=== Data to process ===

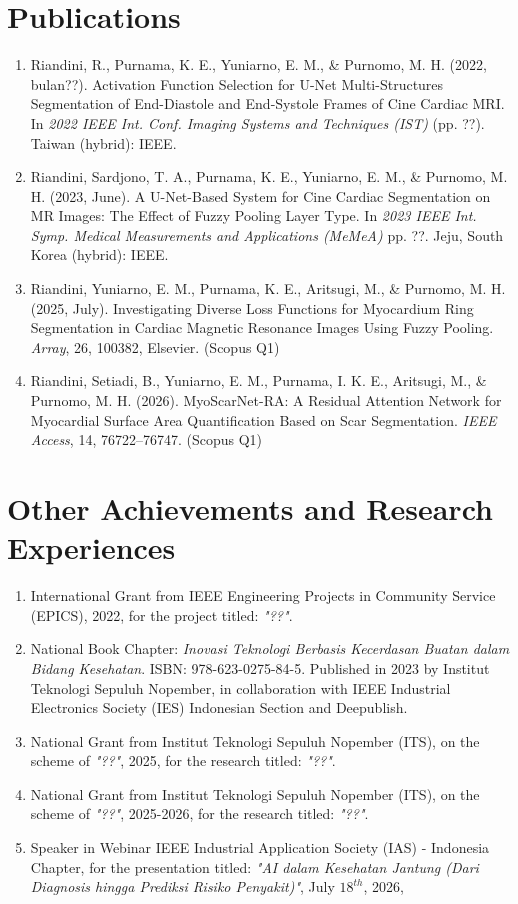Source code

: \section*{Publications}

\begin{enumerate}
	\item Riandini, R., Purnama, K. E., Yuniarno, E. M., \& Purnomo, M. H. (2022, \large{bulan??}). Activation Function Selection for U-Net Multi-Structures Segmentation of End-Diastole and End-Systole Frames of Cine Cardiac MRI. In \textit{2022 IEEE Int. Conf. Imaging Systems and Techniques (IST)} (pp. ??). Taiwan (hybrid): IEEE.
	
	\item Riandini, Sardjono, T. A., Purnama, K. E., Yuniarno, E. M., \& Purnomo, M. H. (2023, June). A U-Net-Based System for Cine Cardiac Segmentation on MR Images: The Effect of Fuzzy Pooling Layer Type. In \textit{2023 IEEE Int. Symp. Medical Measurements and Applications (MeMeA)} \large{pp. ??}. Jeju, South Korea (hybrid): IEEE.
	
	\item Riandini, Yuniarno, E. M., Purnama, K. E., Aritsugi, M., \& Purnomo, M. H. (2025, July). Investigating Diverse Loss Functions for Myocardium Ring Segmentation in Cardiac Magnetic Resonance Images Using Fuzzy Pooling. \textit{Array}, 26, 100382, Elsevier. (Scopus Q1)
	
	\item Riandini, Setiadi, B., Yuniarno, E. M., Purnama, I. K. E., Aritsugi, M., \& Purnomo, M. H. (2026). MyoScarNet-RA: A Residual Attention Network for Myocardial Surface Area Quantification Based on Scar Segmentation. \textit{IEEE Access}, 14, 76722–76747. (Scopus Q1)
\end{enumerate}

\section*{Other Achievements and Research Experiences}
\begin{enumerate}
	\item International Grant from IEEE Engineering Projects in Community Service (EPICS), 2022, for the project titled: \textit{"\large{??}"}.
	\item National Book Chapter: \textit{Inovasi Teknologi Berbasis Kecerdasan Buatan dalam Bidang Kesehatan}. ISBN: 978-623-0275-84-5. Published in 2023 by Institut Teknologi Sepuluh Nopember, in collaboration with IEEE Industrial Electronics Society (IES) Indonesian Section and Deepublish.
	\item National Grant from Institut Teknologi Sepuluh Nopember (ITS), on the scheme of \textit{"\large{??}"}, 2025, for the research titled: \textit{"\large{??}"}.
	\item National Grant from Institut Teknologi Sepuluh Nopember (ITS), on the scheme of \textit{"\large{??}"}, 2025-2026, for the research titled: \textit{"\large{??}"}.
	\item Speaker in Webinar IEEE Industrial Application Society (IAS) - Indonesia Chapter, for the presentation titled: \textit{"AI dalam Kesehatan Jantung (Dari Diagnosis hingga Prediksi Risiko Penyakit)"}, July  $18^{th}$, 2026, 
\end{enumerate}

===

### Exercise:
Reproduce only the lines from the beginning of the data through the line that contains "Taiwan (hybrid): IEEE.", both included, and please drop the pictures.

### Completed task:
Source code

: \section*{Publications}

\begin{enumerate}
	\item Riandini, R., Purnama, K. E., Yuniarno, E. M., \& Purnomo, M. H. (2022, \large{bulan??}). Activation Function Selection for U-Net Multi-Structures Segmentation of End-Diastole and End-Systole Frames of Cine Cardiac MRI. In \textit{2022 IEEE Int. Conf. Imaging Systems and Techniques (IST)} (pp. ??). Taiwan (hybrid): IEEE.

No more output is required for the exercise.